Sunday, April 15, 2007

Yes, We Work

It has been noticed that I rarely mention work. Well, here's everything you want to know about the last two weeks. The first week, Teena and Suresh taught the LA Times crew about our site specific applications. We did not have Citrix (the means by which IBM will access the Tribune network) for the first week. A lot of emails and hard work on both sides of the world got that functioning properly by the next Monday. They did a good job of explaining what we do without being able to show the applications or what happens. LAT has/had 12 people on their team. I learned all their names and then David left. He and John had the easiest names to remember for some strange reason. The pictures here are of Teena and Suresh teaching. Chandon is sitting pensively. He is the project manager on the IBM side. We were beginning to make him sick at this point. He had to go back to New Delhi to recover. I'm afraid it was my fault. He was my rock for the first couple of weeks. Whenever I had problems I would call him and shove the phone at the person who was causing my problem. He says I didn't make him sick, but I find that hard to believe.

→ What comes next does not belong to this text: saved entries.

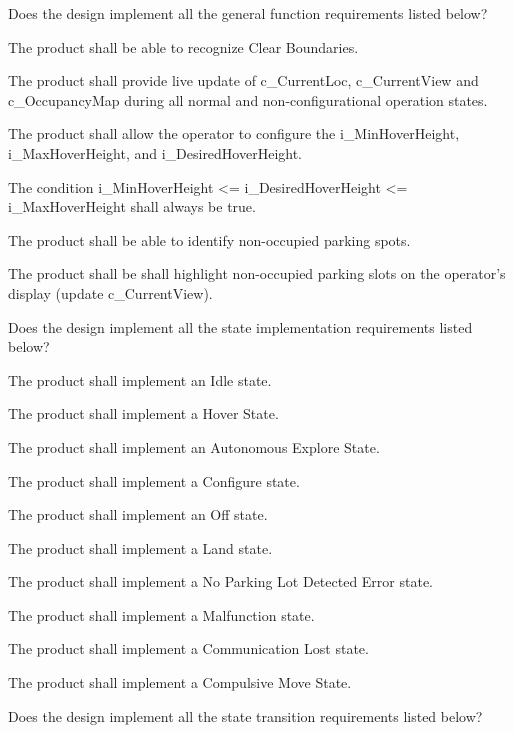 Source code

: \documentclass[12pt, titlepage]{article}
\begin{document}
\begin{todolist}
\label{Design1_Checklist}
\item Does the design implement all the general function requirements listed below?
\begin{todolist}
    \item The product shall be able to recognize Clear Boundaries.
    \item The product shall provide live update of c\_CurrentLoc, c\_CurrentView and c\_OccupancyMap during all normal and non-configurational operation states.
    \item The product shall allow the operator to configure the i\_MinHoverHeight, i\_MaxHoverHeight, and i\_DesiredHoverHeight.
    \item The condition i\_MinHoverHeight <= i\_DesiredHoverHeight <= i\_MaxHoverHeight shall always be true.
    \item The product shall be able to identify non-occupied parking spots.
    \item The product shall be shall highlight non-occupied parking slots on the operator's display (update c_CurrentView).
\end{todolist}
\item Does the design implement all the state implementation requirements listed below?
\begin{todolist}
    \item The product shall implement an Idle state.
    \item The product shall implement a Hover State.
    \item The product shall implement an Autonomous Explore State.
    \item The product shall implement a Configure state.
    \item The product shall implement an Off state.
    \item The product shall implement a Land state.
    \item The product shall implement a No Parking Lot Detected Error state.
    \item The product shall implement a Malfunction state.
    \item The product shall implement a Communication Lost state.
    \item The product shall implement a Compulsive Move State.
\end{todolist}
\item Does the design implement all the state transition requirements listed below?
\begin{todolist}

\end{todolist}
\end{todolist}
\end{document}

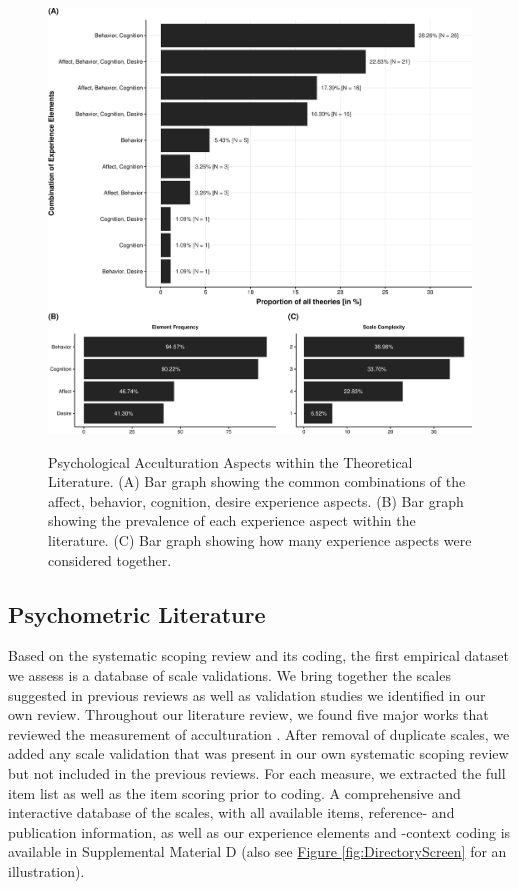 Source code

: \documentclass[man, 12pt, a4paper, mask]{apa7}
\newcommand{\fgrref}[2][]{\hyperref[#2]{Figure \ref*{#2}#1}}
\begin{document}
\begin{figure}[h]
\centering
\caption{Psychological Acculturation Aspects within the Theoretical Literature. (A) Bar graph showing the common combinations of the affect, behavior, cognition, desire experience aspects. (B) Bar graph showing the prevalence of each experience aspect within the literature. (C) Bar graph showing how many experience aspects were considered together.}
\includegraphics[width=\textwidth]{Figures/TheoriesFreq-1}
\label{fig:ElementsTheories}
\end{figure}



\subsection{Psychometric Literature}

Based on the systematic scoping review and its coding, the first
empirical dataset we assess is a database of scale validations. We bring
together the scales suggested in previous reviews as well as validation
studies we identified in our own review. Throughout our literature
review, we found five major works that reviewed the measurement of
acculturation
\citep{Celenk2011, Maestas2000, Matsudaira2006, Wallace2010, Zane2004}.
After removal of duplicate scales, we added any scale validation that
was present in our own systematic scoping review but not included in the
previous reviews. For each measure, we extracted the full item list as
well as the item scoring prior to coding. A comprehensive and
interactive database of the scales, with all available items, reference-
and publication information, as well as our experience elements and
-context coding is available in Supplemental Material D (also see
\fgrref{fig:DirectoryScreen} for an illustration).
\end{document}
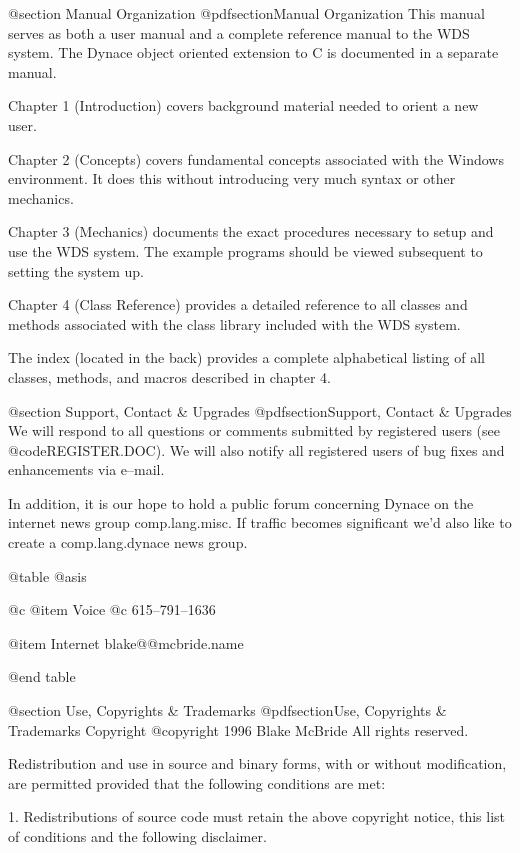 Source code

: @section Manual Organization
@pdfsection{Manual Organization}
This manual serves as both a user manual and a complete reference manual
to the WDS  system.  The Dynace object oriented extension to C is documented
in a separate manual. 

Chapter 1 (Introduction) covers background material needed to orient
a new user.

Chapter 2 (Concepts) covers fundamental concepts associated with the
Windows environment.  It does this without introducing very much syntax
or other mechanics.

Chapter 3 (Mechanics) documents the exact procedures necessary to setup
and use the WDS system.  The example programs should be viewed subsequent
to setting the system up.

Chapter 4 (Class Reference)  provides a detailed reference to all
classes and methods associated with the class library included
with the WDS system.

The index (located in the back) provides a complete alphabetical listing
of all classes, methods, and macros described in chapter 4.








@section Support, Contact & Upgrades
@pdfsection{Support, Contact & Upgrades}
We will respond to all questions or comments submitted by registered
users (see @code{REGISTER.DOC}).  We will also notify all registered
users of bug fixes and enhancements via e--mail.

In addition, it is our hope to hold a public forum concerning Dynace on
the internet news group comp.lang.misc.  If traffic becomes significant
we'd also like to create a comp.lang.dynace news group.

@table @asis

@c @item Voice
@c 615--791--1636

@item Internet
blake@@mcbride.name

@end table




@section Use, Copyrights & Trademarks
@pdfsection{Use, Copyrights & Trademarks}
Copyright  @copyright{} 1996 Blake McBride
All rights reserved.

Redistribution and use in source and binary forms, with or without
modification, are permitted provided that the following conditions are
met:

1. Redistributions of source code must retain the above copyright
notice, this list of conditions and the following disclaimer.

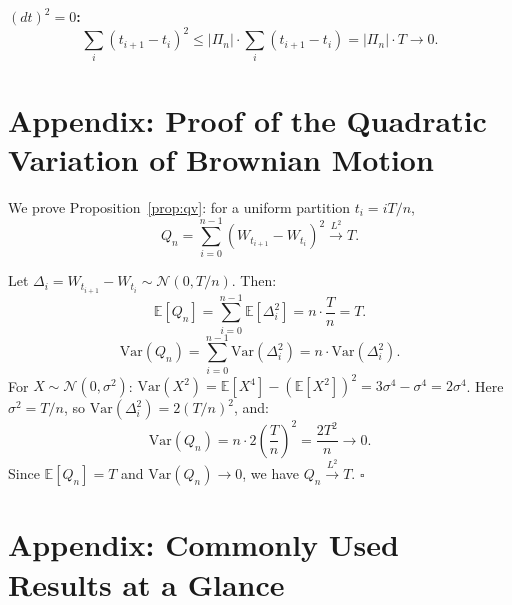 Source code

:\documentclass[11pt,a4paper]{article}
\theoremstyle{definition}
\theoremstyle{plain}
\theoremstyle{remark}
\newcommand{\E}{\mathbb{E}}
\newcommand{\abs}[1]{\left|#1\right|}
\newcommand{\var}{\mathrm{Var}}
\begin{document}
\textbf{$(dt)^2 = 0$:}
\[
  \sum_i (t_{i+1}-t_i)^2 \leq \abs{\Pi_n}\cdot\sum_i(t_{i+1}-t_i) = \abs{\Pi_n}\cdot T \to 0.
\]

\section{Appendix: Proof of the Quadratic Variation of Brownian Motion}
\label{app:qv}

We prove Proposition~\ref{prop:qv}: for a uniform partition $t_i = iT/n$,
\[
  Q_n = \sum_{i=0}^{n-1}(W_{t_{i+1}}-W_{t_i})^2 \xrightarrow{L^2} T.
\]

Let $\Delta_i = W_{t_{i+1}} - W_{t_i} \sim \mathcal{N}(0, T/n)$. Then:
\[
  \E[Q_n] = \sum_{i=0}^{n-1}\E[\Delta_i^2] = n \cdot \frac{T}{n} = T.
\]
\[
  \var(Q_n) = \sum_{i=0}^{n-1}\var(\Delta_i^2) = n\cdot\var(\Delta_i^2).
\]
For $X \sim \mathcal{N}(0,\sigma^2)$: $\var(X^2) = \E[X^4] - (\E[X^2])^2 = 3\sigma^4 - \sigma^4 = 2\sigma^4$.
Here $\sigma^2 = T/n$, so $\var(\Delta_i^2) = 2(T/n)^2$, and:
\[
  \var(Q_n) = n\cdot 2\left(\frac{T}{n}\right)^2 = \frac{2T^2}{n} \to 0.
\]
Since $\E[Q_n] = T$ and $\var(Q_n) \to 0$, we have $Q_n \xrightarrow{L^2} T$. $\square$

\section{Appendix: Commonly Used Results at a Glance}
\label{app:ref}
\end{document}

The students were tested at the end of the week. Suresh and Teena wrote an excellent quiz and all must have passed, because they are all still here (except for David.)
On the second week, we were joined by a mere 40 more students. Well, maybe slightly less. After a brief introduction to Tribune and newspaper in general, the classes were divided in two, in two different training rooms. We now have the other traveling teams from IBM here. Most teach some of the lessons. For most of the week, Panaki and Rishi taught basic hardware and MS Office (including Outlook.) The folks have a lot of documentation to rely on, but what really pleased me was the class exercises. We had Panaki and Suresh working together in our classroom. They would divide the group into teams. Each team came up with a question that a user would ask. It was the task of the other team to ask good questions and resolve the issue. At one point, Suresh wrote down all the questions they asked and pointed out why some were way off, why some could have been better and why some helped resolve the issue. This was perfect. Knowing how a computer or Outlook works is one thing, but asking the questions that will get to the true issue quickly and resolving the problem quickly is key. You can almost see this begin to make sense to the team.
Here are the folks in our room in their native costumes. I dressed as a native Californian. I don't think that's what they were expecting.